Minnesota advocate Bryan Bouchard was enjoying a much-anticipated vacation with his family in Arizona the Saturday before Easter when the chest pains started. The rest of that day must have seemed like a blur: the 35-minute ambulance ride, blood draws, EKG, chest x-rays, nitro pills, morphine and IVs in both arms at a local hospital, and then a ride in a Life Flight helicopter to Phoenix Baptist Hospital where Bryan was told by a cardiologist that he had experienced a heart attack and had 100% blockage in an artery. The medical team at the hospital went to work, putting a stent into Bryan’s blocked artery.
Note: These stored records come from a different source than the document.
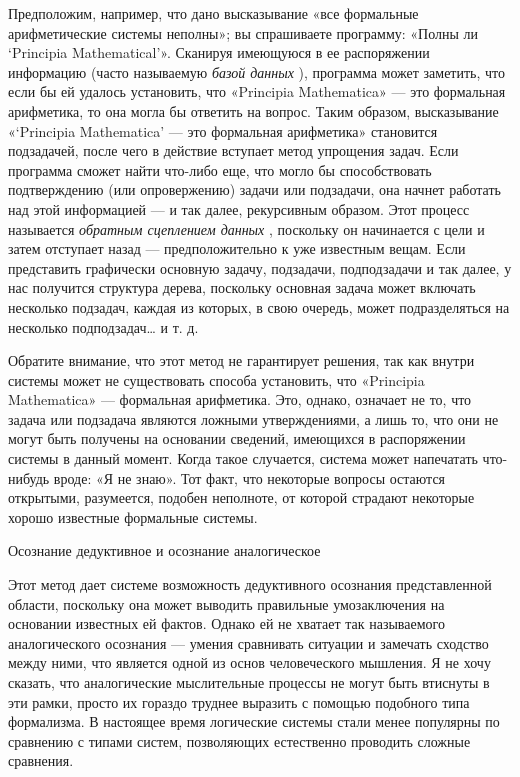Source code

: \documentclass[../main.tex]{subfiles}
\begin{document}
Предположим, например, что дано высказывание «все формальные арифметические системы неполны»; вы спрашиваете программу: «Полны ли \enquote*{Principia Mathematical}». Сканируя имеющуюся в ее распоряжении информацию (часто называемую \emph{базой данных} ), программа может заметить, что если бы ей удалось установить, что «Principia Mathematica» --- это формальная арифметика, то она могла бы ответить на вопрос. Таким образом, высказывание «\enquote*{Principia Mathematica} --- это формальная арифметика» становится подзадачей, после чего в действие вступает метод упрощения задач. Если программа сможет найти что-либо еще, что могло бы способствовать подтверждению (или опровержению) задачи или подзадачи, она начнет работать над этой информацией --- и так далее, рекурсивным образом. Этот процесс называется \emph{обратным сцеплением данных} , поскольку он начинается с цели и затем отступает назад --- предположительно к уже известным вещам. Если представить графически основную задачу, подзадачи, подподзадачи и так далее, у нас получится структура дерева, поскольку основная задача может включать несколько подзадач, каждая из которых, в свою очередь, может подразделяться на несколько подподзадач\ldots{} и т. д.

Обратите внимание, что этот метод не гарантирует решения, так как внутри системы может не существовать способа установить, что «Principia Mathematica» --- формальная арифметика. Это, однако, означает не то, что задача или подзадача являются ложными утверждениями, а лишь то, что они не могут быть получены на основании сведений, имеющихся в распоряжении системы в данный момент. Когда такое случается, система может напечатать что-нибудь вроде: «Я не знаю». Тот факт, что некоторые вопросы остаются открытыми, разумеется, подобен неполноте, от которой страдают некоторые хорошо известные формальные системы.

Осознание дедуктивное и осознание аналогическое

Этот метод дает системе возможность дедуктивного осознания представленной области, поскольку она может выводить правильные умозаключения на основании известных ей фактов. Однако ей не хватает так называемого аналогического осознания --- умения сравнивать ситуации и замечать сходство между ними, что является одной из основ человеческого мышления. Я не хочу сказать, что аналогические мыслительные процессы не могут быть втиснуты в эти рамки, просто их гораздо труднее выразить с помощью подобного типа формализма. В настоящее время логические системы стали менее популярны по сравнению с типами систем, позволяющих естественно проводить сложные сравнения.
\end{document}
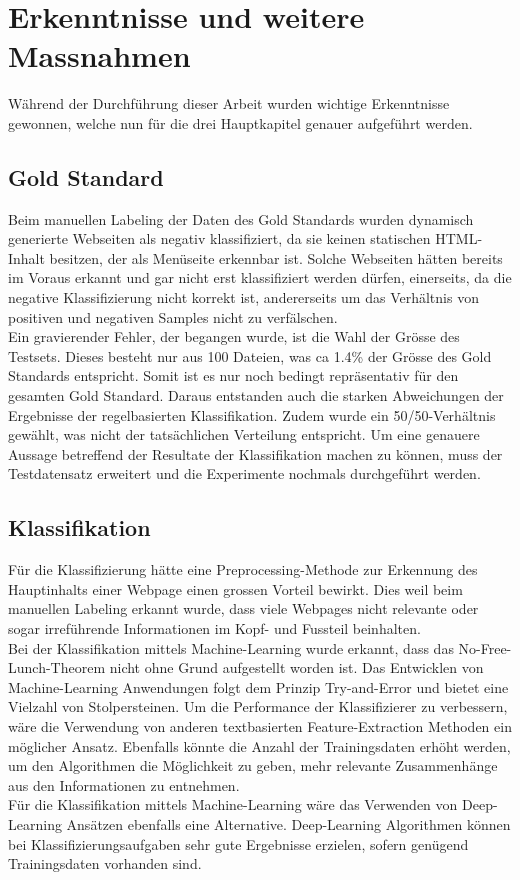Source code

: \chapter{Erkenntnisse und weitere Massnahmen}
\label{chap:fazit}
Während der Durchführung dieser Arbeit wurden wichtige Erkenntnisse gewonnen, welche nun für die drei Hauptkapitel genauer aufgeführt werden.
\section{Gold Standard}
Beim manuellen Labeling der Daten des Gold Standards wurden dynamisch generierte Webseiten als negativ klassifiziert, da sie keinen statischen HTML-Inhalt besitzen, der als Menüseite erkennbar ist.
Solche Webseiten hätten bereits im Voraus erkannt und gar nicht erst klassifiziert werden dürfen, einerseits, da die negative Klassifizierung nicht korrekt ist, andererseits um das Verhältnis von positiven und negativen Samples nicht zu verfälschen.\\
Ein gravierender Fehler, der begangen wurde, ist die Wahl der Grösse des Testsets.
Dieses besteht nur aus 100 Dateien, was ca 1.4\% der Grösse des Gold Standards entspricht.
Somit ist es nur noch bedingt repräsentativ für den gesamten Gold Standard.
Daraus entstanden auch die starken Abweichungen der Ergebnisse der regelbasierten Klassifikation.
Zudem wurde ein 50/50-Verhältnis gewählt, was nicht der tatsächlichen Verteilung entspricht.
Um eine genauere Aussage betreffend der Resultate der Klassifikation machen zu können, muss der Testdatensatz erweitert und die Experimente nochmals durchgeführt werden.
\section{Klassifikation}
Für die Klassifizierung hätte eine Preprocessing-Methode zur Erkennung des Hauptinhalts einer Webpage einen grossen Vorteil bewirkt.
Dies weil beim manuellen Labeling erkannt wurde, dass viele Webpages nicht relevante oder sogar irreführende Informationen im Kopf- und Fussteil beinhalten.\\
Bei der Klassifikation mittels Machine-Learning wurde erkannt, dass das \glqq No-Free-Lunch\grqq{}-Theorem nicht ohne Grund aufgestellt worden ist.
Das Entwicklen von Machine-Learning Anwendungen folgt dem Prinzip \glqq Try-and-Error\grqq{} und bietet eine Vielzahl von Stolpersteinen.
Um die Performance der Klassifizierer zu verbessern, wäre die Verwendung von anderen textbasierten Feature-Extraction Methoden ein möglicher Ansatz.
Ebenfalls könnte die Anzahl der Trainingsdaten erhöht werden, um den Algorithmen die Möglichkeit zu geben, mehr relevante Zusammenhänge aus den Informationen zu entnehmen.\\
Für die Klassifikation mittels Machine-Learning wäre das Verwenden von Deep-Learning Ansätzen ebenfalls eine Alternative.
Deep-Learning Algorithmen können bei Klassifizierungsaufgaben sehr gute Ergebnisse erzielen, sofern genügend Trainingsdaten vorhanden sind.\\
The night in ICU dragged for Bryan, but he recalled during a recent Compassion Sunday presentation at Vision of Glory Lutheran Church in Minneapolis how his mind centered on the question: What kind of legacy do I want to leave when I die? As gratitude flooded his mind for the work of the emergency response teams and the medical care he received, he also reflected upon how much being a part of Compassion meant to him. “All that really matters is being tied to Christ and the cross,” Bryan said. “We need to invest in what has eternal value.”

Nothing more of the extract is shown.